The newly restored Confederate Monument was returned to the courthouse lawn Saturday after sustaining extensive damage in a 1990 storm that packed winds up to 100 miles an hour and injured eight people.

The Neshoba County Monument Restoration Committee raised the $13,500 needed to restore the monument, which was first erected on the lawn in 1912.

Mike Davidson of Eupora, who specializes in matching molds to re-construct statues, was hired to mold pieces to take the place of the original fragments of the soldier that were damaged or lost in the storm including the brim of his hat, a hand and part of the left arm.

Davidson found a nearly identical soldier on a monument in West Point and used it as a model for casting the parts, said committee member Don Perry.

Lights were added so that the monument would be more visible at night, Perry said, in hopes of preventing vandalism.

The committee also arranged to mount a plaque to give the history of the statue and information about its restoration.

“I think it’s an important part of the county’s history, and it’s been a fixture on the courthouse lawn ever since I could remember.
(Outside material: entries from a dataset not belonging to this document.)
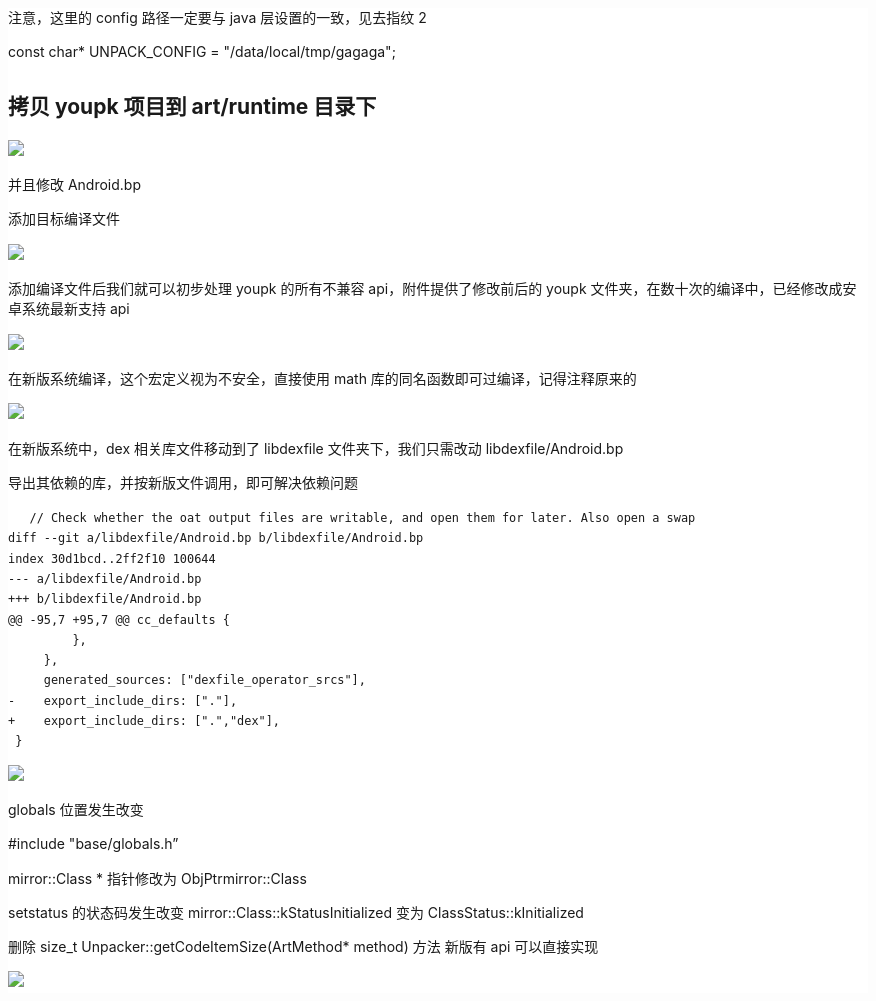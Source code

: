 注意，这里的 config 路径一定要与 java 层设置的一致，见去指纹 2

const char* UNPACK_CONFIG = "/data/local/tmp/gagaga";

拷贝 youpk 项目到 art/runtime 目录下
----------------------------

![](https://qiude1tuchuang.oss-cn-beijing.aliyuncs.com/blog/202407261432067.png)

并且修改 Android.bp

添加目标编译文件

![](https://qiude1tuchuang.oss-cn-beijing.aliyuncs.com/blog/202407261432077.png)

添加编译文件后我们就可以初步处理 youpk 的所有不兼容 api，附件提供了修改前后的 youpk 文件夹，在数十次的编译中，已经修改成安卓系统最新支持 api

![](https://qiude1tuchuang.oss-cn-beijing.aliyuncs.com/blog/202407261432088.png)

在新版系统编译，这个宏定义视为不安全，直接使用 math 库的同名函数即可过编译，记得注释原来的

![](https://qiude1tuchuang.oss-cn-beijing.aliyuncs.com/blog/202407261432098.png)

在新版系统中，dex 相关库文件移动到了 libdexfile 文件夹下，我们只需改动 libdexfile/Android.bp

导出其依赖的库，并按新版文件调用，即可解决依赖问题

```
   // Check whether the oat output files are writable, and open them for later. Also open a swap
diff --git a/libdexfile/Android.bp b/libdexfile/Android.bp
index 30d1bcd..2ff2f10 100644
--- a/libdexfile/Android.bp
+++ b/libdexfile/Android.bp
@@ -95,7 +95,7 @@ cc_defaults {
         },
     },
     generated_sources: ["dexfile_operator_srcs"],
-    export_include_dirs: ["."],
+    export_include_dirs: [".","dex"],
 }

```

![](https://qiude1tuchuang.oss-cn-beijing.aliyuncs.com/blog/202407261432109.png)

globals 位置发生改变

#include "base/globals.h”

mirror::Class * 指针修改为 ObjPtrmirror::Class

setstatus 的状态码发生改变 mirror::Class::kStatusInitialized 变为 ClassStatus::kInitialized

删除 size_t Unpacker::getCodeItemSize(ArtMethod* method) 方法 新版有 api 可以直接实现

![](https://qiude1tuchuang.oss-cn-beijing.aliyuncs.com/blog/202407261432119.png)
I think most people will be happy to see it restored,” said Perry.

Erected as a tribute to Neshoba Countians who fought for the Confederacy, the monument was moved once, in the early 1960s, to get it out of the way of a magnolia tree that had grown around it.

Other members of the restoration committee are: Jimmy Walker, Mary Grace Johnson, Vicky and Robert Argoe, Mitchell Williams, chairman, Lamar and Linda Johnson and Stanley Dearman.